» Exercise
Which lines of the data include the string "behavior"? List them all.

» Data supplied
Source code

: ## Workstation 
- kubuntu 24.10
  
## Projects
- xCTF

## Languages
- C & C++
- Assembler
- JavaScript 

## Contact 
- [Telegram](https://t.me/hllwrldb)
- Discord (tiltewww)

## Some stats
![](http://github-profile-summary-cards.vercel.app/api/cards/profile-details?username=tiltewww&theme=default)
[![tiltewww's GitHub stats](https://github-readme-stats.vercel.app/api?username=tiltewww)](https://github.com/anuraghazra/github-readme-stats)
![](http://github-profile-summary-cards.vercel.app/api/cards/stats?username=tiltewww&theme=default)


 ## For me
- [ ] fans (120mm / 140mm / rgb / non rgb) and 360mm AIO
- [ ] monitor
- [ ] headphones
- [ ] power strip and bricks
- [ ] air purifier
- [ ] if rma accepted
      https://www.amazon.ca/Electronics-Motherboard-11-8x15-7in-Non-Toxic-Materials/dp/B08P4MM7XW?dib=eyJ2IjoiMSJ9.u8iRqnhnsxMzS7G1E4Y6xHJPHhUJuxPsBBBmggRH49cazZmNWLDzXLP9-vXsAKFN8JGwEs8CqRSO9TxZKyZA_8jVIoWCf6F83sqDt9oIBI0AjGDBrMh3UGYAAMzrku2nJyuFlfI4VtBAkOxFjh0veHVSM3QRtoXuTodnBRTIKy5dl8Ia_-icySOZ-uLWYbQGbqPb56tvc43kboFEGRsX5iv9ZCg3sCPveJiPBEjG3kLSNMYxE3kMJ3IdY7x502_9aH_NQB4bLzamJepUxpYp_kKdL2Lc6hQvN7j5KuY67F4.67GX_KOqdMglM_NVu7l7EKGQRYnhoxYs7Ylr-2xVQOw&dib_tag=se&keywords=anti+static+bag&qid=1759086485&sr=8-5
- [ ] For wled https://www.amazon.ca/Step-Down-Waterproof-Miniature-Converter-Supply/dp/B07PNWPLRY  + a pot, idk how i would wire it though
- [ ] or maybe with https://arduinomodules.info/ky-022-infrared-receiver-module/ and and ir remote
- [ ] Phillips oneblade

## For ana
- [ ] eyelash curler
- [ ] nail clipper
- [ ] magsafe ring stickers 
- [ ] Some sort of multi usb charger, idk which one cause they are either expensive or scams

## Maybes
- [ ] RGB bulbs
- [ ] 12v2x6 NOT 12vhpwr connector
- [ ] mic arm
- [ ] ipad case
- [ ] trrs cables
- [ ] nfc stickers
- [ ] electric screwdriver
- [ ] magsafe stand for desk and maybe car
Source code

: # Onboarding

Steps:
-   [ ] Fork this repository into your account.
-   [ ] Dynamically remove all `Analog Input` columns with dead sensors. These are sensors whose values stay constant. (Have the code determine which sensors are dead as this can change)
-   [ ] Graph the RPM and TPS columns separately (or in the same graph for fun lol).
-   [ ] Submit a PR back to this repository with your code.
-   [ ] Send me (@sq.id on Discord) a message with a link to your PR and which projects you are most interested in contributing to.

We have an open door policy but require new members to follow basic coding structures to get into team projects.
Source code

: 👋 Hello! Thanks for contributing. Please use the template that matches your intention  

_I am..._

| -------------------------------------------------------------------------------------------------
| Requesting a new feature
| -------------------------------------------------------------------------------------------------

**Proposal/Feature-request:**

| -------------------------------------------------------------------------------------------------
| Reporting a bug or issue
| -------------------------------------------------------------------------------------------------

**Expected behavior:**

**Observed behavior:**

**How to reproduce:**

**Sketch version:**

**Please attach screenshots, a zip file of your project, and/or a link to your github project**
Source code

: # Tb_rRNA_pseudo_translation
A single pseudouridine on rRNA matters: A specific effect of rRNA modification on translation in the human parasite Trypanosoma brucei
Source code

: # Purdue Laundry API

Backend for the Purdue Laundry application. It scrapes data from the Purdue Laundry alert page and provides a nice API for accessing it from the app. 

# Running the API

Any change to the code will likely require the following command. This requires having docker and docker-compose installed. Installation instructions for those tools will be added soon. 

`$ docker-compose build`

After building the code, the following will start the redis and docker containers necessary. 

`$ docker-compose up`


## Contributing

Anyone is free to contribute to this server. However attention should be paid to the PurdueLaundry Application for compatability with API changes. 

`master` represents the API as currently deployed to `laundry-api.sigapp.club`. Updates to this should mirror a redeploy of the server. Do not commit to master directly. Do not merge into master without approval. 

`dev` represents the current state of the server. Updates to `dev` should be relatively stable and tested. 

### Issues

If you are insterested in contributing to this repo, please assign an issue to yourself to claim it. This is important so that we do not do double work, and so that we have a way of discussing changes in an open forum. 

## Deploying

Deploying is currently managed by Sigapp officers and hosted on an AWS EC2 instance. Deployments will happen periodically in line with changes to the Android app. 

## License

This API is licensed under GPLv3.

» Exercise response
**Expected behavior:**
**Observed behavior:**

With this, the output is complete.